**WHAT THE TASK REQUIRES:** Keep the pictures out, please, and set down every record exactly.
-------- SUPPLIED RECORDS --------
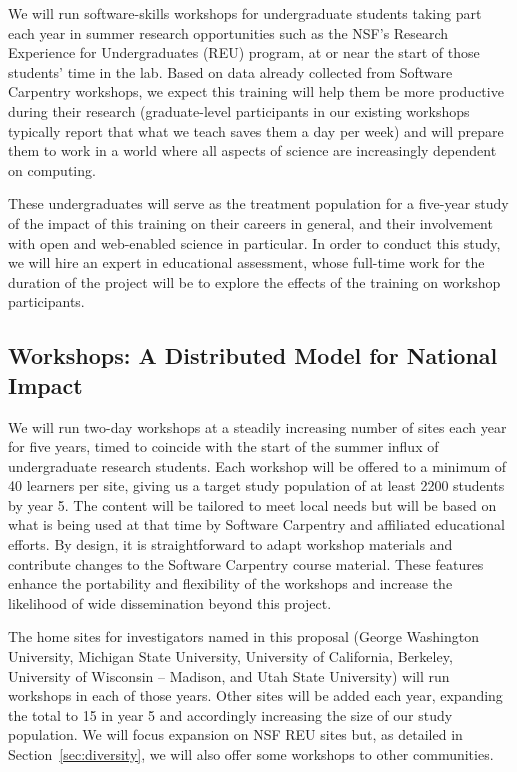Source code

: \documentclass{proposalnsf}
\begin{document}
We will run software-skills workshops for undergraduate students
taking part each year in summer research opportunities such as the
NSF's Research Experience for Undergraduates (REU) program, at or near
the start of those students' time in the lab.  Based on data already
collected from Software Carpentry workshops, we expect this training
will help them be more productive during their research (graduate-level
participants in our existing workshops typically report that what we
teach saves them a day per week) and will prepare them to work in a
world where all aspects of science are increasingly dependent on
computing.

These undergraduates will serve as the treatment population for a
five-year study of the impact of this training on their careers in
general, and their involvement with open and web-enabled science in
particular.  In order to conduct this study, we will hire an expert in
educational assessment, whose full-time work for the duration of the
project will be to explore the effects of the training on workshop
participants.

\subsection{Workshops: A Distributed Model for National Impact}

We will run two-day workshops at a steadily increasing number of sites
each year for five years, timed to coincide with the start of the
summer influx of undergraduate research students.  Each workshop will
be offered to a minimum of 40 learners per site, giving us a target
study population of at least 2200 students by year 5.  The content will be
tailored to meet local needs but will be based on what is being used
at that time by Software Carpentry and affiliated educational efforts.
By design, it is straightforward to adapt workshop materials and
contribute changes to the Software Carpentry course material.  These
features enhance the portability and flexibility of the workshops and
increase the likelihood of wide dissemination beyond this project.

The home sites for investigators named in this proposal (George
Washington University, Michigan State University, University of
California, Berkeley, University of Wisconsin -- Madison, and
Utah State University) will run workshops in each of those years.
Other sites will be added each year, expanding the total to 15 in
year 5 and accordingly increasing the size of our study population.  We will
focus expansion on NSF REU sites \cite{nsfreu} but, as detailed in
Section~\ref{sec:diversity}, we will also offer some workshops to
other communities.
\end{document}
--------
**RESPONSE AREA:**
Source code

: \documentclass{proposalnsf}
\begin{document}
We will run software-skills workshops for undergraduate students
taking part each year in summer research opportunities such as the
NSF's Research Experience for Undergraduates (REU) program, at or near
the start of those students' time in the lab.  Based on data already
collected from Software Carpentry workshops, we expect this training
will help them be more productive during their research (graduate-level
participants in our existing workshops typically report that what we
teach saves them a day per week) and will prepare them to work in a
world where all aspects of science are increasingly dependent on
computing.

These undergraduates will serve as the treatment population for a
five-year study of the impact of this training on their careers in
general, and their involvement with open and web-enabled science in
particular.  In order to conduct this study, we will hire an expert in
educational assessment, whose full-time work for the duration of the
project will be to explore the effects of the training on workshop
participants.

\subsection{Workshops: A Distributed Model for National Impact}

We will run two-day workshops at a steadily increasing number of sites
each year for five years, timed to coincide with the start of the
summer influx of undergraduate research students.  Each workshop will
be offered to a minimum of 40 learners per site, giving us a target
study population of at least 2200 students by year 5.  The content will be
tailored to meet local needs but will be based on what is being used
at that time by Software Carpentry and affiliated educational efforts.
By design, it is straightforward to adapt workshop materials and
contribute changes to the Software Carpentry course material.  These
features enhance the portability and flexibility of the workshops and
increase the likelihood of wide dissemination beyond this project.

The home sites for investigators named in this proposal (George
Washington University, Michigan State University, University of
California, Berkeley, University of Wisconsin -- Madison, and
Utah State University) will run workshops in each of those years.
Other sites will be added each year, expanding the total to 15 in
year 5 and accordingly increasing the size of our study population.  We will
focus expansion on NSF REU sites \cite{nsfreu} but, as detailed in
Section~\ref{sec:diversity}, we will also offer some workshops to
other communities.
\end{document}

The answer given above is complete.